[Collection entries]
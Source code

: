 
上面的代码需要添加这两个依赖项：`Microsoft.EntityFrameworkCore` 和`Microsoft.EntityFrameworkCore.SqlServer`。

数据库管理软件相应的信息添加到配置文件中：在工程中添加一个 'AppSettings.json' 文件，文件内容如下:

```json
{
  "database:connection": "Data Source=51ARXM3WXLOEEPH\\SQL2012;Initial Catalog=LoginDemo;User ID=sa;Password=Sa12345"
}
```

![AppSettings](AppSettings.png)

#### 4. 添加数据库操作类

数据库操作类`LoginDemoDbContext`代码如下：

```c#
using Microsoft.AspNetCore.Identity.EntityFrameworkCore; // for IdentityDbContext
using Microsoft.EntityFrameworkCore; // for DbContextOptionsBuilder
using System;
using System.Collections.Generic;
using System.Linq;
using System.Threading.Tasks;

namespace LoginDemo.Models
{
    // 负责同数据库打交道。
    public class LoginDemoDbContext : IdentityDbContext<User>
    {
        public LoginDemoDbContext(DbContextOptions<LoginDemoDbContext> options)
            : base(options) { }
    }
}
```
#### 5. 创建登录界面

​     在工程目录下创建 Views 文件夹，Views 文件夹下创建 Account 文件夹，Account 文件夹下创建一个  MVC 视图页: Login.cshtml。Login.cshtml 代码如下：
==
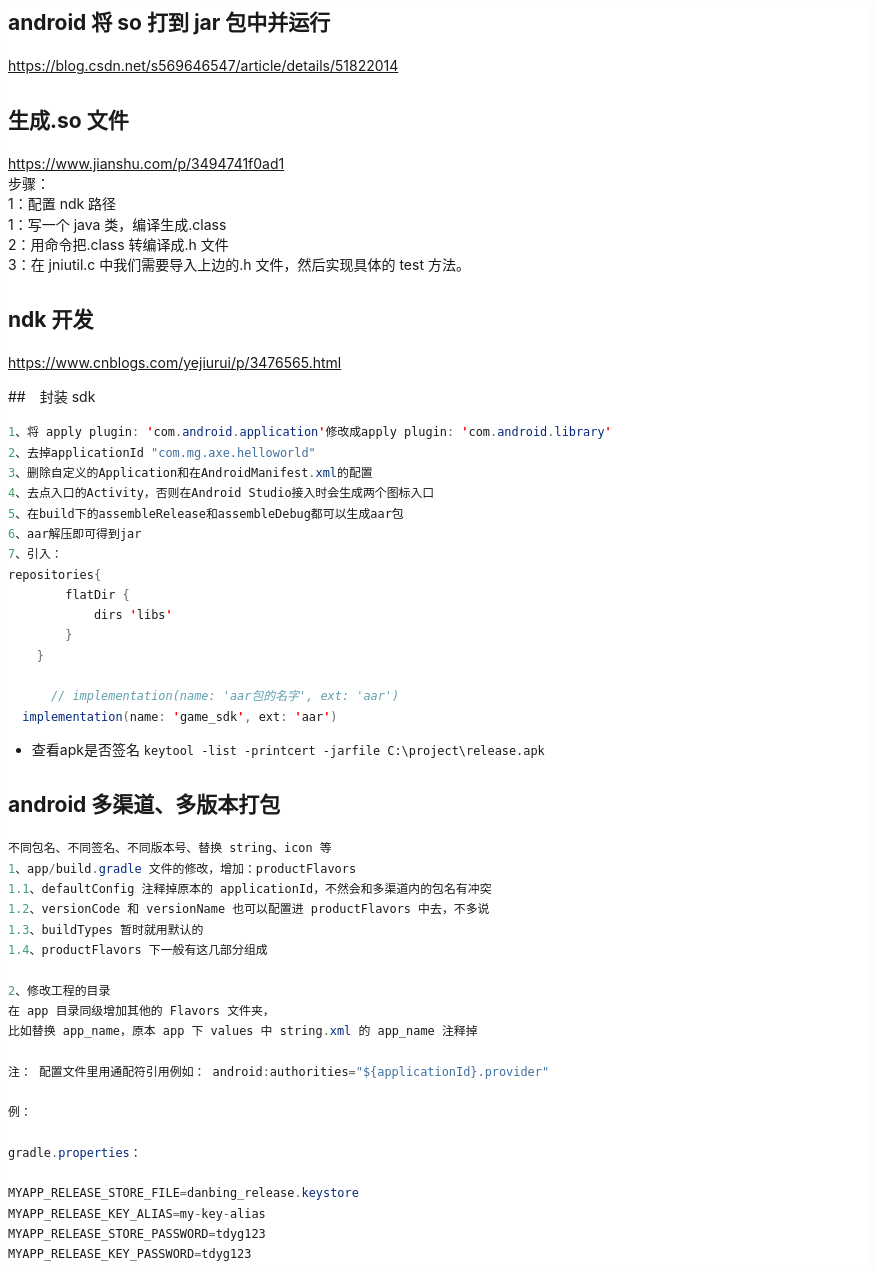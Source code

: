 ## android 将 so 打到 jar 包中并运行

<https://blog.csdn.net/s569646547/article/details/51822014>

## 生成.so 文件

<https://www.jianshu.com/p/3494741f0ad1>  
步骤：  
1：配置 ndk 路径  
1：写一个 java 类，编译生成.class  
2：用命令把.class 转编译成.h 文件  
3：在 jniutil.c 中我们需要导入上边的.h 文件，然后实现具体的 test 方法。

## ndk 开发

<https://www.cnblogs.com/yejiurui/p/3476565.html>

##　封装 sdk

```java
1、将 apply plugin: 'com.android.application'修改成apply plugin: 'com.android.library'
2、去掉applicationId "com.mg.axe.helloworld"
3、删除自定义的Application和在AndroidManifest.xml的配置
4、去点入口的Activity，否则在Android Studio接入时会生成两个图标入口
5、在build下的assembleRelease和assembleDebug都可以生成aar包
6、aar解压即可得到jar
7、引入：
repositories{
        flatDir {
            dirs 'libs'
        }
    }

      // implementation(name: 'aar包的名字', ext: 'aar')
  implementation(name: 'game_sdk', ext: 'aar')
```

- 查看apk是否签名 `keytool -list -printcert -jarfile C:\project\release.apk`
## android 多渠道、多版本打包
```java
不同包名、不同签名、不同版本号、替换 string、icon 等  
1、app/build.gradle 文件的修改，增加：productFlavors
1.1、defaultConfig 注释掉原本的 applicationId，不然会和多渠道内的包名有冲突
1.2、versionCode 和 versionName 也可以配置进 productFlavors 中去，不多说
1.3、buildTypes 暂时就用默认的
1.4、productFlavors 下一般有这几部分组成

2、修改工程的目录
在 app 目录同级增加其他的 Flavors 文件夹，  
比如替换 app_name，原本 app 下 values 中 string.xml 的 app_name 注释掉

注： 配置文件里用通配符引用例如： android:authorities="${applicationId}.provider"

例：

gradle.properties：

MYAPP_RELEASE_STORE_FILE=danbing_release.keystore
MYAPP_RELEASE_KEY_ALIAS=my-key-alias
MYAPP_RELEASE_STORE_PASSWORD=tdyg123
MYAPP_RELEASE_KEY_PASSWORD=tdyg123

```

Exercise goal »
Search the data and copy each line containing "class".

Worked solution »
    public class LoginDemoDbContext : IdentityDbContext<User>
1：写一个 java 类，编译生成.class  
2：用命令把.class 转编译成.h 文件  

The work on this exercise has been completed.